Saturday, May 7, 2011

Life's tough

Where do I start. It's been trying times for us lately.

Without any reasonable doubt, this has been mentally the hardest Jody and myself have endured during our entire marriage. I am speaking about a child that refuses to see the benefits of becoming a much better person than she chooses to be. She has very low self esteem, refuses to grasp reality and makes extremely poor decisions. I am confused, angry and very disappointed. As parents, we have high standards. We don't settle for just "getting by". We weren't raised that way by our parents, and I refuse to accept it now.

We try to give all of our children everything we can. Maybe that's been part of the problem all along? I know I never had anywhere near the things my kids have when I was growing up. That's what's become in todays social society.

The tension at times is very stressful.It's caused us many nights of poor sleep. That's not good when sleep already is somewhat non existant certain days having the life of a shift worker.

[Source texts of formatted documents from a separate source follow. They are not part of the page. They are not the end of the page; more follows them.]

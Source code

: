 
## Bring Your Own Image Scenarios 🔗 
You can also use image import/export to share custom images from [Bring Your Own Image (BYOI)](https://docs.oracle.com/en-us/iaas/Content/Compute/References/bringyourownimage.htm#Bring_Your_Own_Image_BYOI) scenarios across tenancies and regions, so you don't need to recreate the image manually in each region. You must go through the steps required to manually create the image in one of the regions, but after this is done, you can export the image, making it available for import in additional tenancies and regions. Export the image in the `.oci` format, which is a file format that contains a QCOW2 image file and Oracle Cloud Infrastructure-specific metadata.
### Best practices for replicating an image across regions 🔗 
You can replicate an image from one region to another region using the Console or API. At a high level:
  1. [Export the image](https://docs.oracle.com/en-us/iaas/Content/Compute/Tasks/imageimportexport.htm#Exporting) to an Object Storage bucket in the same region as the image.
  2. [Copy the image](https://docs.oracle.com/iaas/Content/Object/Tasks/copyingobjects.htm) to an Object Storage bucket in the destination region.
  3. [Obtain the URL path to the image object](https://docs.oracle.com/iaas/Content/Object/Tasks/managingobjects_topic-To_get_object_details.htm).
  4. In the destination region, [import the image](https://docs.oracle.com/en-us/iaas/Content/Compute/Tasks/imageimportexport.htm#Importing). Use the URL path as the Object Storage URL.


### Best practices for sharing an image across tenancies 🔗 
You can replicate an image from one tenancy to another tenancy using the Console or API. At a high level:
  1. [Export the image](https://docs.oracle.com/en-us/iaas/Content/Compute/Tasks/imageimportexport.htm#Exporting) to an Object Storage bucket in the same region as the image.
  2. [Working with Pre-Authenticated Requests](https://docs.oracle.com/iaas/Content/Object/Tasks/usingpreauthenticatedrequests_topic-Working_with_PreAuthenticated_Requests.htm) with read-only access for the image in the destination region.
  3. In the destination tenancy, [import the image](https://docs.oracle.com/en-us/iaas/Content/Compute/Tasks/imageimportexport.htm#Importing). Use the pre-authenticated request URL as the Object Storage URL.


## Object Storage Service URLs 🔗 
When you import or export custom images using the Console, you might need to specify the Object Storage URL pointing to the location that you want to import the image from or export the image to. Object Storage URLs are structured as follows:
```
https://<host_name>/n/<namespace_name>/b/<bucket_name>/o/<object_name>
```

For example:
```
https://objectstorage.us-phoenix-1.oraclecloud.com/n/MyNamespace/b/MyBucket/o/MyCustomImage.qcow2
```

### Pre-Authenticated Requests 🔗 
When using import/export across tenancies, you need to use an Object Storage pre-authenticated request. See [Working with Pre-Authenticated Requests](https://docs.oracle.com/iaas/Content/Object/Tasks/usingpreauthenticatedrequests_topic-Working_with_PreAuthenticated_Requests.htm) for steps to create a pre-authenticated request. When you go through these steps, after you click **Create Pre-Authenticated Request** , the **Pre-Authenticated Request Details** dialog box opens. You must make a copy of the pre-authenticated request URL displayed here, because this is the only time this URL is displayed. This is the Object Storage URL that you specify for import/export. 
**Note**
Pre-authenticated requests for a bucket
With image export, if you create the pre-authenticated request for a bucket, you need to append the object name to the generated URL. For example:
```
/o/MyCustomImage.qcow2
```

We will not abandon our desire for things to improve. We will not give up.
I just needed to share my feelings on the situation. Call it part of my therapy. I know things will improve but man it's been tough. I guess that's what life is all about.

1 comment:

  1. oh, how i can relate. bless you. it isn't easy but there are hidden rewards. i often feel like i have failed when my daughter does, but then i realize that she has to learn on her own just like i did. it's painful to watch nonetheless. hang in there.